# Task to complete:
Using the records below, give again exactly the lines from the line that contains "version of Linux" through the line that contains "Apply the changes.", both ends included, and only those.

Stored items
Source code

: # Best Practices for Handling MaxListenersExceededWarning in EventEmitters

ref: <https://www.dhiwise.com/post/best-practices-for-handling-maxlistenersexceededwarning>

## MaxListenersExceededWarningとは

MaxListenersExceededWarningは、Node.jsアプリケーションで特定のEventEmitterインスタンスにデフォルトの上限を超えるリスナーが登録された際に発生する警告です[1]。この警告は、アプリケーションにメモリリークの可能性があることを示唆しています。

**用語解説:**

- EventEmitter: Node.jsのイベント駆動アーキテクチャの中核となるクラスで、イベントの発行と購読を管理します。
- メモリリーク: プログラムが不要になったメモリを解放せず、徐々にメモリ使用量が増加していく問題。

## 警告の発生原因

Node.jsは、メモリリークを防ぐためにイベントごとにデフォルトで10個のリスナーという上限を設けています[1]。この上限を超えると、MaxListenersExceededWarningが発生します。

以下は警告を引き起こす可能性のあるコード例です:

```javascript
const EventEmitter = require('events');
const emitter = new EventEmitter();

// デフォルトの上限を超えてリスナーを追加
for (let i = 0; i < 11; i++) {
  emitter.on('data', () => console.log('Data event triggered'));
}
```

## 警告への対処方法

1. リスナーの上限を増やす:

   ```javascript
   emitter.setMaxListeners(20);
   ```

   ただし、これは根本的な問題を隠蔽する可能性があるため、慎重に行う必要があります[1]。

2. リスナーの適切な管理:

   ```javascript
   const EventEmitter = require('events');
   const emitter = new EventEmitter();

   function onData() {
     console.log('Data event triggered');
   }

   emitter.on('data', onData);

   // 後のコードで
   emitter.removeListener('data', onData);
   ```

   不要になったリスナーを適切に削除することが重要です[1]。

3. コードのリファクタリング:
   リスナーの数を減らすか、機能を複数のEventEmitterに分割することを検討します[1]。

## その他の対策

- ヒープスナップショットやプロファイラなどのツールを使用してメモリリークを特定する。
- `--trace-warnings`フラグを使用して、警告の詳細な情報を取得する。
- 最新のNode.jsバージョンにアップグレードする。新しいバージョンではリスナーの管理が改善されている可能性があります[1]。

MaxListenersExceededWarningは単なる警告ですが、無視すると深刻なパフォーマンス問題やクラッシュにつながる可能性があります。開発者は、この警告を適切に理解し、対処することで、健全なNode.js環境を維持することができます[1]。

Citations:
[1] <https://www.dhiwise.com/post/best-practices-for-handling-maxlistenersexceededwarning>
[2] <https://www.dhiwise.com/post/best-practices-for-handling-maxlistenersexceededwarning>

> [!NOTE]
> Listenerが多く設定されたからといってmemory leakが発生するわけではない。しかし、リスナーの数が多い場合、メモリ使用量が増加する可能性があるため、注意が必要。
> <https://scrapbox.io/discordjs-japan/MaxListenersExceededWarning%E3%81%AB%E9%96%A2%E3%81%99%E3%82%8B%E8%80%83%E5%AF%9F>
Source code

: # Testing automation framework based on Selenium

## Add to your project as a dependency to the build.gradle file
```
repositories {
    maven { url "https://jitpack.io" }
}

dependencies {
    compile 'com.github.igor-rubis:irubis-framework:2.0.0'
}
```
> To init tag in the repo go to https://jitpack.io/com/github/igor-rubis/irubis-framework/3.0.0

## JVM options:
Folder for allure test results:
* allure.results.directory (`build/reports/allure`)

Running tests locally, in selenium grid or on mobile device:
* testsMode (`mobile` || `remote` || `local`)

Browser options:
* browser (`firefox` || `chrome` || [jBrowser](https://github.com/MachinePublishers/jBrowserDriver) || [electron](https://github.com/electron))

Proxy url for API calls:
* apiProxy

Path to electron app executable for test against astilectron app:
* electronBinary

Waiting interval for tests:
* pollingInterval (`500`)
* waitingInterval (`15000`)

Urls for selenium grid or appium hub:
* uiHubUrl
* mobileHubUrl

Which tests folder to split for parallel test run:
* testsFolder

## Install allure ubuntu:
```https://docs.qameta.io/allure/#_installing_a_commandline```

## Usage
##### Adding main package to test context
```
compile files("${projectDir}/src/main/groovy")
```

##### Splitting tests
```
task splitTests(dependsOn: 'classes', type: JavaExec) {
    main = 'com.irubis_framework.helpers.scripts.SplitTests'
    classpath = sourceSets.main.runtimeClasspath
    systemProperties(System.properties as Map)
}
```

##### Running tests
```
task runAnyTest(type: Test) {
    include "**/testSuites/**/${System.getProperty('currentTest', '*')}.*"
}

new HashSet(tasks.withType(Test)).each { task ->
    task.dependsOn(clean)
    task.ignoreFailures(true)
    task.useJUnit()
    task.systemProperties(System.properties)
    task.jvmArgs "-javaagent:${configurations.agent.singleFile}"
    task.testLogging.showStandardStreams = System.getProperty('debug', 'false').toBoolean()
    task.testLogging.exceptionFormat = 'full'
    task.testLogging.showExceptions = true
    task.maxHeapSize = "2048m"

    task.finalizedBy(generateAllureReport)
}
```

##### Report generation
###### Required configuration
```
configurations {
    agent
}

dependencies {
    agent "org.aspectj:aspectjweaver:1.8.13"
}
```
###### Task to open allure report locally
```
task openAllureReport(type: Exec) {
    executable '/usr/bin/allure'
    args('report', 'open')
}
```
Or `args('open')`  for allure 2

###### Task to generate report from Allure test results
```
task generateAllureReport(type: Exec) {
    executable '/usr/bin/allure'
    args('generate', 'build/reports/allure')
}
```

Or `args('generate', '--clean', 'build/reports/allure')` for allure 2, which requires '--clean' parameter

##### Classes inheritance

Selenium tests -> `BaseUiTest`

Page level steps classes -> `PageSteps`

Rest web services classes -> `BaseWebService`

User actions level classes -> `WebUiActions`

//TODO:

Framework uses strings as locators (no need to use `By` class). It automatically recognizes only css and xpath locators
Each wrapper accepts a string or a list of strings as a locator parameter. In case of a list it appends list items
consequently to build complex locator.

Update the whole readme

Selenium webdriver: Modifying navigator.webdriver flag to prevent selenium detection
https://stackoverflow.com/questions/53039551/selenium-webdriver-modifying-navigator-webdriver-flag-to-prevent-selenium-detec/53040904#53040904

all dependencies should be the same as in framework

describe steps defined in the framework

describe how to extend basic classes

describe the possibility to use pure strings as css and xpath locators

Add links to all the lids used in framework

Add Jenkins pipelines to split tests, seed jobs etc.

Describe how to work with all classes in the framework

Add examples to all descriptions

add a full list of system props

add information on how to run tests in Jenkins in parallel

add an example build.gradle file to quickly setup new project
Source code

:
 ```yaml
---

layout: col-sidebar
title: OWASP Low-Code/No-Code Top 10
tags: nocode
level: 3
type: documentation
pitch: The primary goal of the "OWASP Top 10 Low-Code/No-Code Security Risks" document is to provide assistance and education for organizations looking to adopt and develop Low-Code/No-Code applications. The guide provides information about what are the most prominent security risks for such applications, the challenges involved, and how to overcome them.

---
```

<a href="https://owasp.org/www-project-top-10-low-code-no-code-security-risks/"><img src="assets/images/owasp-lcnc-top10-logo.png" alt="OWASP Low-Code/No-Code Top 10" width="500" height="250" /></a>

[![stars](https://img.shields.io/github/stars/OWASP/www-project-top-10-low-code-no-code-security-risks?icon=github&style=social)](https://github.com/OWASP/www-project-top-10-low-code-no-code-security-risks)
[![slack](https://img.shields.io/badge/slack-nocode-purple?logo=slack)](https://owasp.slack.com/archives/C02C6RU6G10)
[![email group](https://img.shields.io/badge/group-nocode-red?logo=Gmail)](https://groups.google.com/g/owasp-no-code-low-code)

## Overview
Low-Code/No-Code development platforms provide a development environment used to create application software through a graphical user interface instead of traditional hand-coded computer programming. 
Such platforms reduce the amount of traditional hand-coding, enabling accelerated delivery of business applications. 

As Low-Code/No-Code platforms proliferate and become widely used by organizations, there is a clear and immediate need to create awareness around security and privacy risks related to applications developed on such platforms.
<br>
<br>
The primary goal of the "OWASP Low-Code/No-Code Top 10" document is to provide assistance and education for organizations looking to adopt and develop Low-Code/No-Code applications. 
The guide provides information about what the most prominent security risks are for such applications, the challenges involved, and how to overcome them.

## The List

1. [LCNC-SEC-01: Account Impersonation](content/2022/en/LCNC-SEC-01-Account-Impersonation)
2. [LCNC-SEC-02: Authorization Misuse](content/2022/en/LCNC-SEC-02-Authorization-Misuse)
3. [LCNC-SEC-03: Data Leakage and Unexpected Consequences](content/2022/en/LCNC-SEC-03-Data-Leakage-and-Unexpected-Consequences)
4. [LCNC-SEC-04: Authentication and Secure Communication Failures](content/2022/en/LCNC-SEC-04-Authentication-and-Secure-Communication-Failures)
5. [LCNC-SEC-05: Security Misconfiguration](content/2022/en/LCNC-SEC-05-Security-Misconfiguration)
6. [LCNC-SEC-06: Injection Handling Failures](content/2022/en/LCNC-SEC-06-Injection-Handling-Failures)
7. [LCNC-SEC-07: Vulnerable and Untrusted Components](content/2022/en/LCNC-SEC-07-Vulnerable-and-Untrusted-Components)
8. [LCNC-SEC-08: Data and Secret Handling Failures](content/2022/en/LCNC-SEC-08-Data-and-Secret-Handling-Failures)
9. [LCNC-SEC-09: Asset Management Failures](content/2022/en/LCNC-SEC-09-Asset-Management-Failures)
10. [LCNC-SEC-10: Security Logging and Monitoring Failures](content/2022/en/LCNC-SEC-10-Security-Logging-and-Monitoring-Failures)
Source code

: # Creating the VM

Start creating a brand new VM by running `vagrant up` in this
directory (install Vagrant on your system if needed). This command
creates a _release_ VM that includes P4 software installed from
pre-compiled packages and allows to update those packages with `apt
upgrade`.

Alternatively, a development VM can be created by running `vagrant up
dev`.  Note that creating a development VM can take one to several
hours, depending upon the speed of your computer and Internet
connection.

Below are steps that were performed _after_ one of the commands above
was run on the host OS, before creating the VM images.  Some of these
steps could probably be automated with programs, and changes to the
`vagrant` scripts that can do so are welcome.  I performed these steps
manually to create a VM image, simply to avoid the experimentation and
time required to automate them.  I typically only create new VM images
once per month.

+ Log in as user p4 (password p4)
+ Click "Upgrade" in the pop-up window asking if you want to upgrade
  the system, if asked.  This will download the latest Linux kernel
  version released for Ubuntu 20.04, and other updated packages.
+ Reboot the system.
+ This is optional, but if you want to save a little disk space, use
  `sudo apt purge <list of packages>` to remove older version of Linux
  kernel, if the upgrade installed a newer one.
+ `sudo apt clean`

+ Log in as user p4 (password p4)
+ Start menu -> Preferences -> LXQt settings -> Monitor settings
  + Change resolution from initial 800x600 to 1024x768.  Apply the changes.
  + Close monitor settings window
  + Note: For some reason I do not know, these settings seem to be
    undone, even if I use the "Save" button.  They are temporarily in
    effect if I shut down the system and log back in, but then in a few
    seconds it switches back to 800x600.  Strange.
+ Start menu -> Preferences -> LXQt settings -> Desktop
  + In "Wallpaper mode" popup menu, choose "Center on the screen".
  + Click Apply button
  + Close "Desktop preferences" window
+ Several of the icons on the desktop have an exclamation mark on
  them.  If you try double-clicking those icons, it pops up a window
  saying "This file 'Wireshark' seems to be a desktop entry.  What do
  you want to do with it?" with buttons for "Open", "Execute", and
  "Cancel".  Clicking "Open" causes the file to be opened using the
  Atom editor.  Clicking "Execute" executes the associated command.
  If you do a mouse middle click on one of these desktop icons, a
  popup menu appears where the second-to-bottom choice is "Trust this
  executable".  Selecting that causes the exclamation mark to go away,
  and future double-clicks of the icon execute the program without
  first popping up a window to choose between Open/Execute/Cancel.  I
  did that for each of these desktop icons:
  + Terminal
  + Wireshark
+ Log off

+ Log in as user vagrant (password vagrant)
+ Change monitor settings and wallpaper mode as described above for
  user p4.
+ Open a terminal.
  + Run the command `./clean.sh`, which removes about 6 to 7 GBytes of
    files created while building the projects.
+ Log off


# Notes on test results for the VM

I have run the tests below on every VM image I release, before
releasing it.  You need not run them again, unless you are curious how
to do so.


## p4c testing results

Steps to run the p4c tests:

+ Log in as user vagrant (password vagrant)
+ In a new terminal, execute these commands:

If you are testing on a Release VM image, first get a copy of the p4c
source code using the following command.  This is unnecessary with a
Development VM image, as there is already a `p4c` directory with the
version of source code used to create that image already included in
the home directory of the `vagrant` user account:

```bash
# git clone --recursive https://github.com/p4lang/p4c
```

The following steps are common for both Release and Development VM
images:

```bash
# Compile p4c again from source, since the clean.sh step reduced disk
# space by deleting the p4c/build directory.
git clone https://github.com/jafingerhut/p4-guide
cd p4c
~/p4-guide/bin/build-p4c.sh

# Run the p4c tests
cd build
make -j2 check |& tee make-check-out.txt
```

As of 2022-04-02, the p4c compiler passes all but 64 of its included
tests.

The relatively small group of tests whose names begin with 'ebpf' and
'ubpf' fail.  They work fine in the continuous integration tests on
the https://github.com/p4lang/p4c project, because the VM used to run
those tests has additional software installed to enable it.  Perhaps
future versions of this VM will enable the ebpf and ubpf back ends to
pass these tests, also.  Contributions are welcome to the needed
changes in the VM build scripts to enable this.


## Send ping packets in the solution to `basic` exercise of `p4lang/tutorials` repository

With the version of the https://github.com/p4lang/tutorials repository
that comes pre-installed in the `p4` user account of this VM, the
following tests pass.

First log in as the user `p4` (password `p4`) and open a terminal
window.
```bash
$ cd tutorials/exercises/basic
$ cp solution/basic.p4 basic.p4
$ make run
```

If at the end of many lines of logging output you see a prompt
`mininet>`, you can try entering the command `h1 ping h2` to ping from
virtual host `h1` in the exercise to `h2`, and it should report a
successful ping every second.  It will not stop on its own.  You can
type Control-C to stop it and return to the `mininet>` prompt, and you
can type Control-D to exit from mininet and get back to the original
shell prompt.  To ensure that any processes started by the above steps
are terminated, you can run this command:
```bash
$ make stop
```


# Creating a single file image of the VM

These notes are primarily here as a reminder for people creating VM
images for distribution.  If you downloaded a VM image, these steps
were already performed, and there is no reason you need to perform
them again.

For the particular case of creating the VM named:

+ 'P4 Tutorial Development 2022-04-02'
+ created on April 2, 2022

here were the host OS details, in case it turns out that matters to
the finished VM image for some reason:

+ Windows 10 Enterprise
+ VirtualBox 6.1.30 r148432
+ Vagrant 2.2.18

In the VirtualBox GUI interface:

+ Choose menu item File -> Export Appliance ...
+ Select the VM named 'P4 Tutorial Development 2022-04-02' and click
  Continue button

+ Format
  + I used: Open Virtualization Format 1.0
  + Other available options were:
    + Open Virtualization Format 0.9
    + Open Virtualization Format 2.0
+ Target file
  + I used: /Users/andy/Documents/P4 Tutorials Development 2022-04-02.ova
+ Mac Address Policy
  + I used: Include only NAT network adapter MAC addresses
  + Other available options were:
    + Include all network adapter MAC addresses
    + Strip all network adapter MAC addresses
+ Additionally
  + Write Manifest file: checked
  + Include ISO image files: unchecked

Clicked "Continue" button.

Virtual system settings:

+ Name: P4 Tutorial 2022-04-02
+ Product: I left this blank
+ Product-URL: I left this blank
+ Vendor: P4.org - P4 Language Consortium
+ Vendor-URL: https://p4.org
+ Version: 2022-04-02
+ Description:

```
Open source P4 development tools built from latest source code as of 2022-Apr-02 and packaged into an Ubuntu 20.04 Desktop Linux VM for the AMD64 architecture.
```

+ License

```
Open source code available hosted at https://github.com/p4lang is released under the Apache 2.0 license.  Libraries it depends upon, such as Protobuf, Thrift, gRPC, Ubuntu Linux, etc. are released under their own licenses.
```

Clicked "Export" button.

# Completed task:
  `sudo apt purge <list of packages>` to remove older version of Linux
  kernel, if the upgrade installed a newer one.
+ `sudo apt clean`

+ Log in as user p4 (password p4)
+ Start menu -> Preferences -> LXQt settings -> Monitor settings
  + Change resolution from initial 800x600 to 1024x768.  Apply the changes.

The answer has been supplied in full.